Published: 2021-03-26

Welcome to 2021! As the world grapples with the COVID-19 pandemic and its consequences, we will use the next few months’ blog posts to hear from a range of IFS community members, in response to the questions:


Nighisty Ghezae, IFS Director

  • In what specific ways has the COVID-19 pandemic been a setback for science and research in your country? In what ways a leap forward?

  • How has COVID-19 been affecting you?

This month’s perspective is offered by Prof Patrick Van Damme, IFS Board Chair.

I am mainly a Belgium-based professor in (sub)tropical agriculture and ethnobotany. My main position is with Ghent University, although I also teach and supervise students at the Czech University of Life Sciences, Faculty of Tropical AgriSciences. I say ‘mainly’ Belgium-based as, before the pandemic struck and confined us all, I was – as one of my students put it – professor of the seven seas, and travelling to lecture, participate in conferences, supervise students, and prepare, monitor and evaluate R&D projects. All of this stopped abruptly after 13 March 2020 when the first lockdown hit Belgium, and most of the other countries I worked in, or used to visit.

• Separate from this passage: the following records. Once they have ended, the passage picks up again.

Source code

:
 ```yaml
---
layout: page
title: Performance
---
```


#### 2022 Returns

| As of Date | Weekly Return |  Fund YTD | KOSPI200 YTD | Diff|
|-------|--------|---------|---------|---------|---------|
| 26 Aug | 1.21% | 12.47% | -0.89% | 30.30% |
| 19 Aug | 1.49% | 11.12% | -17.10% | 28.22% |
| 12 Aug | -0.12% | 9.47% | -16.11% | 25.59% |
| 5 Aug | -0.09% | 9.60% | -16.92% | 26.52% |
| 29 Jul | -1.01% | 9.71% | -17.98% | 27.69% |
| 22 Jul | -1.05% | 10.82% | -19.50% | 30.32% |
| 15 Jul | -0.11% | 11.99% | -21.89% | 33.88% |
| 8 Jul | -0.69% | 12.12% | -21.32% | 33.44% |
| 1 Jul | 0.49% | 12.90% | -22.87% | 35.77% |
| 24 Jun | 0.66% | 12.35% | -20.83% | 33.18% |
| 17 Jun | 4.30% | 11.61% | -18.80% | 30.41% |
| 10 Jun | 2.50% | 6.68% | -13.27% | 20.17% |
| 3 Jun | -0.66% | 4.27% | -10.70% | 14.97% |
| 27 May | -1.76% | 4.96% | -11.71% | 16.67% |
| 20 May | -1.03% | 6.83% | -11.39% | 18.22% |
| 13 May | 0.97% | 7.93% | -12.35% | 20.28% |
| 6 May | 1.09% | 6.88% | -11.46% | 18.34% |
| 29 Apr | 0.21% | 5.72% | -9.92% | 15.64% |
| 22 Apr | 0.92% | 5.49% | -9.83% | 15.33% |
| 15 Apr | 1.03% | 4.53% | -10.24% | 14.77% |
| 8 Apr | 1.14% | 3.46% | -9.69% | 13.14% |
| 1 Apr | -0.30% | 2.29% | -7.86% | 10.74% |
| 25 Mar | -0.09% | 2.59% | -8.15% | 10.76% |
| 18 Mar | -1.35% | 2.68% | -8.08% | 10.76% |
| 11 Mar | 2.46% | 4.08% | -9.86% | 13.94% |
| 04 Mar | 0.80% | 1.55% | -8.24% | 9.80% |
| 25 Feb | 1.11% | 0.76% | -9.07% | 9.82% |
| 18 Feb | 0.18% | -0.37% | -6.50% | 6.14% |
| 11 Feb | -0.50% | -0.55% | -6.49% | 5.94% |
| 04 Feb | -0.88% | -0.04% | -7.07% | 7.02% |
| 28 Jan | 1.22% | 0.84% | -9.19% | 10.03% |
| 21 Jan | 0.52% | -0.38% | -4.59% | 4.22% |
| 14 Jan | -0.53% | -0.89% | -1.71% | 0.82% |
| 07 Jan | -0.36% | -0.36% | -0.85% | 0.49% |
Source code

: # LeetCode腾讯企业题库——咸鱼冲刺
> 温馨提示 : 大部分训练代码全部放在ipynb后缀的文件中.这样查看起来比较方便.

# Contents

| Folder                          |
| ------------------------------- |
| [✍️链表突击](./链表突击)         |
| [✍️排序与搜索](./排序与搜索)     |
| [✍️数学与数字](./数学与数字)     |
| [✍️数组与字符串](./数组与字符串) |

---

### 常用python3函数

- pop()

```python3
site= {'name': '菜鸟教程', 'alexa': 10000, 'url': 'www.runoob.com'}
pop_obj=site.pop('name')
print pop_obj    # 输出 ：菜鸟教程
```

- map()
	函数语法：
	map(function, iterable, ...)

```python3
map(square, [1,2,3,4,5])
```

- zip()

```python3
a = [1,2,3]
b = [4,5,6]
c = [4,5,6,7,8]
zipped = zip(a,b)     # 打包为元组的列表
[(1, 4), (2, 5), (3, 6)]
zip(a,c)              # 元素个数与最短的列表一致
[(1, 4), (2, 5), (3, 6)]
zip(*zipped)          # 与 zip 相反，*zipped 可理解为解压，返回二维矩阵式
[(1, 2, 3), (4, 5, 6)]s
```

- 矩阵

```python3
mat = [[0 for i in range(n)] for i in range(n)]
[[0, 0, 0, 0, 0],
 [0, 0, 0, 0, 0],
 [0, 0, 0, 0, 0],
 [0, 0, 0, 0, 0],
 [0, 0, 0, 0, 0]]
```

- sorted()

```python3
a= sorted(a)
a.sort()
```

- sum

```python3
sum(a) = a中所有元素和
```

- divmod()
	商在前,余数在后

As I type, there is little chance of this old life and rhythm coming back. The irrationality and fear the virus induced in lots of people and politicians will remain with the public and societies at large, and restrict us in our freedom to move and act. I fear that the ‘new normal’ will not be that normal. When we went into confinement, most of our personal and professional activities came to a standstill. At the university, we were no longer allowed to have in vivo teaching interactions with students. Lab and field testing and experiments were also reduced. It took months before we were able to shift into a new operational mode. Overall, the university system in Belgium (and Czech Republic) has adjusted well to the new environment, challenges and restrictions. In Belgium, my own university, but also the one in Leuven, have actively collaborated with third private-industry parties to co-develop one of the vaccines. Presumably, they will continue to adjust the vaccines to mutations, something the ‘normal’ flu has shown us how to do.

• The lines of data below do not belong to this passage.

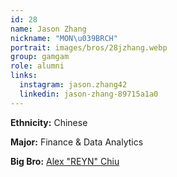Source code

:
 ```yaml
---
id: 28
name: Jason Zhang
nickname: "MON\u039BRCH"
portrait: images/bros/28jzhang.webp
group: gamgam
role: alumni
links:
  instagram: jason.zhang42
  linkedin: jason-zhang-89715a1a0
---
```


**Ethnicity:** Chinese

**Major:** Finance & Data Analytics

**Big Bro:** [Alex "REYN" Chiu](22achiu)
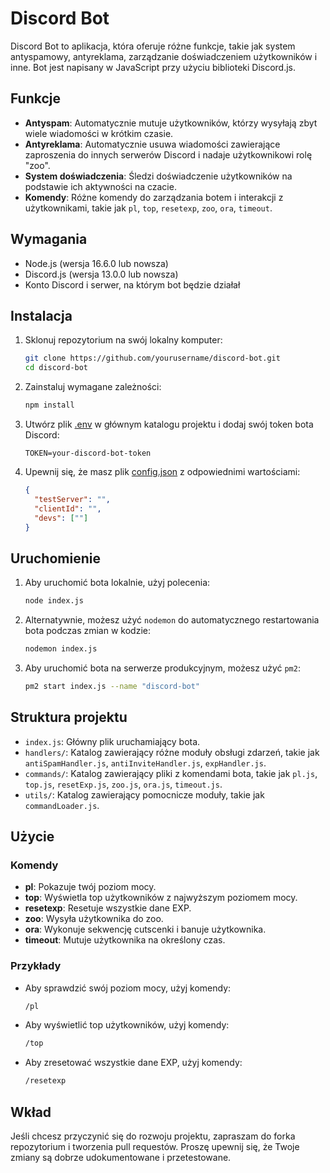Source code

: # Discord Bot

Discord Bot to aplikacja, która oferuje różne funkcje, takie jak system antyspamowy, antyreklama, zarządzanie doświadczeniem użytkowników i inne. Bot jest napisany w JavaScript przy użyciu biblioteki Discord.js.

## Funkcje

- **Antyspam**: Automatycznie mutuje użytkowników, którzy wysyłają zbyt wiele wiadomości w krótkim czasie.
- **Antyreklama**: Automatycznie usuwa wiadomości zawierające zaproszenia do innych serwerów Discord i nadaje użytkownikowi rolę "zoo".
- **System doświadczenia**: Śledzi doświadczenie użytkowników na podstawie ich aktywności na czacie.
- **Komendy**: Różne komendy do zarządzania botem i interakcji z użytkownikami, takie jak `pl`, `top`, `resetexp`, `zoo`, `ora`, `timeout`.

## Wymagania

- Node.js (wersja 16.6.0 lub nowsza)
- Discord.js (wersja 13.0.0 lub nowsza)
- Konto Discord i serwer, na którym bot będzie działał

## Instalacja

1. Sklonuj repozytorium na swój lokalny komputer:

    ```bash
    git clone https://github.com/yourusername/discord-bot.git
    cd discord-bot
    ```

2. Zainstaluj wymagane zależności:

    ```bash
    npm install
    ```

3. Utwórz plik [.env](http://_vscodecontentref_/0) w głównym katalogu projektu i dodaj swój token bota Discord:

    ```env
    TOKEN=your-discord-bot-token
    ```

4. Upewnij się, że masz plik [config.json](http://_vscodecontentref_/1) z odpowiednimi wartościami:

    ```json
    {
      "testServer": "", 
      "clientId": "", 
      "devs": [""] 
    }
    ```

## Uruchomienie

1. Aby uruchomić bota lokalnie, użyj polecenia:

    ```bash
    node index.js
    ```

2. Alternatywnie, możesz użyć `nodemon` do automatycznego restartowania bota podczas zmian w kodzie:

    ```bash
    nodemon index.js
    ```

3. Aby uruchomić bota na serwerze produkcyjnym, możesz użyć `pm2`:

    ```bash
    pm2 start index.js --name "discord-bot"
    ```

## Struktura projektu

- `index.js`: Główny plik uruchamiający bota.
- `handlers/`: Katalog zawierający różne moduły obsługi zdarzeń, takie jak `antiSpamHandler.js`, `antiInviteHandler.js`, `expHandler.js`.
- `commands/`: Katalog zawierający pliki z komendami bota, takie jak `pl.js`, `top.js`, `resetExp.js`, `zoo.js`, `ora.js`, `timeout.js`.
- `utils/`: Katalog zawierający pomocnicze moduły, takie jak `commandLoader.js`.

## Użycie

### Komendy

- **pl**: Pokazuje twój poziom mocy.
- **top**: Wyświetla top użytkowników z najwyższym poziomem mocy.
- **resetexp**: Resetuje wszystkie dane EXP.
- **zoo**: Wysyła użytkownika do zoo.
- **ora**: Wykonuje sekwencję cutscenki i banuje użytkownika.
- **timeout**: Mutuje użytkownika na określony czas.

### Przykłady

- Aby sprawdzić swój poziom mocy, użyj komendy:

    ```bash
    /pl
    ```

- Aby wyświetlić top użytkowników, użyj komendy:

    ```bash
    /top
    ```

- Aby zresetować wszystkie dane EXP, użyj komendy:

    ```bash
    /resetexp
    ```

## Wkład

Jeśli chcesz przyczynić się do rozwoju projektu, zapraszam do forka repozytorium i tworzenia pull requestów. Proszę upewnij się, że Twoje zmiany są dobrze udokumentowane i przetestowane.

In the meantime, I had started to review long-overdue students’ texts, addressing them for the first time in a more thorough way. I enjoyed it, as the months of March, April and May gave us the most wonderful Spring in years. I was sitting outside on the terrace overlooking my small city garden, basking in the sun and getting my vitamin D. Eventually, I finished most of what had been gathering dust before, and even to write some papers. However, after a few months I got a bit itchy. Numerous interesting assignments were reduced to sitting in front of a camera and looking at what has basically become a ‘flat earth society’. No more marauding, no more live action or fact-finding (sigh). I quickly agreed with myself that I would not fret about this new normal, that I would bravely accept I would not travel for months (first), the year (then) or even years (eventually) to come, but still. Homo erectus learned how to walk upright, so walking and travelling is what we should do!

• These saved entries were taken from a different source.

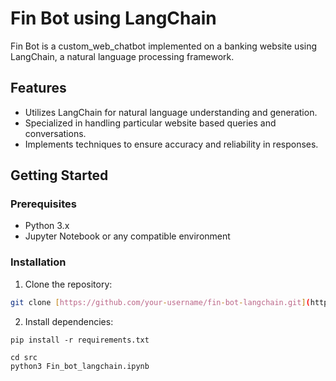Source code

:# Fin Bot using LangChain

Fin Bot is a custom_web_chatbot implemented on a banking website using LangChain, a natural language processing framework.

## Features

- Utilizes LangChain for natural language understanding and generation.
- Specialized in handling particular website based queries and conversations.
- Implements techniques to ensure accuracy and reliability in responses.

## Getting Started

### Prerequisites

- Python 3.x
- Jupyter Notebook or any compatible environment

### Installation

1. Clone the repository:

```bash
git clone [https://github.com/your-username/fin-bot-langchain.git](https://github.com/S18-Niloy/ChatBot_langchain_CoVe.git)
```
2. Install dependencies:
```
pip install -r requirements.txt
```
```
cd src
python3 Fin_bot_langchain.ipynb
```
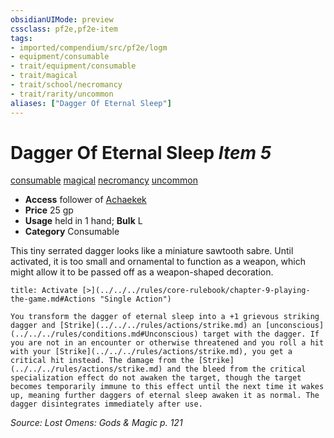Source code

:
 ```yaml
---
obsidianUIMode: preview
cssclass: pf2e,pf2e-item
tags:
- imported/compendium/src/pf2e/logm
- equipment/consumable
- trait/equipment/consumable
- trait/magical
- trait/school/necromancy
- trait/rarity/uncommon
aliases: ["Dagger Of Eternal Sleep"]
---
```

# Dagger Of Eternal Sleep *Item 5*  
[consumable](consumable.md)  [magical](magical.md)  [necromancy](necromancy.md)  [uncommon](uncommon.md)  

- **Access** follower of [Achaekek](../../setting/deities/achaekek-logm.md)
- **Price** 25 gp
- **Usage** held in 1 hand; **Bulk** L
- **Category** Consumable

This tiny serrated dagger looks like a miniature sawtooth sabre. Until activated, it is too small and ornamental to function as a weapon, which might allow it to be passed off as a weapon-shaped decoration.

```ad-embed-ability
title: Activate [>](../../../rules/core-rulebook/chapter-9-playing-the-game.md#Actions "Single Action")

You transform the dagger of eternal sleep into a +1 grievous striking dagger and [Strike](../../../rules/actions/strike.md) an [unconscious](../../../rules/conditions.md#Unconscious) target with the dagger. If you are not in an encounter or otherwise threatened and you roll a hit with your [Strike](../../../rules/actions/strike.md), you get a critical hit instead. The damage from the [Strike](../../../rules/actions/strike.md) and the bleed from the critical specialization effect do not awaken the target, though the target becomes temporarily immune to this effect until the next time it wakes up, meaning further daggers of eternal sleep awaken it as normal. The dagger disintegrates immediately after use.
```

*Source: Lost Omens: Gods & Magic p. 121*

As the virus hit us just before I entered my last academic year at Ghent University, I decided to invest more time in other activities – again, teaching in front of a camera without interaction not only seemed dull to me, but also not productive: no interaction, questions, problem-driven approach, active learning nor transfer of skills. I took the opportunity to clean out my office (some might say, my mess). In a way, this brought about reflection: having sat and worked here for almost 40 years, I had accumulated tons of documents, papers and books. During most of my active career, the paperless society was still in the making; I sent my first e-mails when on a research assignment in Sede Boqer, Israel, in 1995. Now, most of these documents will at best be recycled, whereas some ended up in filing boxes that might still be important in the (near) future. All of it is a material reference to my past. However, I am wondering how the current generation will end their careers, with all their documents lodged somewhere in the cloud. Will they get an immaterial end to an intangible career? Or was I mistaken all this time, and they on the right track? Following Victor Hugo: ‘The need of the immaterial is the most deeply rooted of all needs. One must have bread; but before bread, one must have the ideal’.

So, apart from confining me some, COVID-19 has not affected me much. I purposely lost lots of kilos, which supposedly makes me structurally healthier and should allow me to better cope with the virus. Physical exercise and healthy food have kept me in this new shape and thus I can recommend following this cue, and not to waste a good crisis!

The world has been confronted with the COVID-19 pandemic, perhaps not unprecedented but still hitting populations everywhere where it hurts. Although the media tend to focus on the numbers of casualties, the virus has also caused much collateral damage. Indeed, it is threatening the food security and nutrition of millions of people around the world, but especially in the ‘global south’. Citing FAO’s 2020 policy brief[1]:

Hundreds of millions of people were already suffering from hunger and malnutrition before the virus hit and, unless immediate action is taken, we could see a global food emergency develop in the months and years to come. In the longer term, the combined effects of COVID-19 itself, as well as corresponding mitigation measures and the emerging global recession could, without large-scale coordinated action, disrupt the functioning of food systems. Such disruption can result in consequences for health and nutrition of a severity and scale unseen for more than half a century. 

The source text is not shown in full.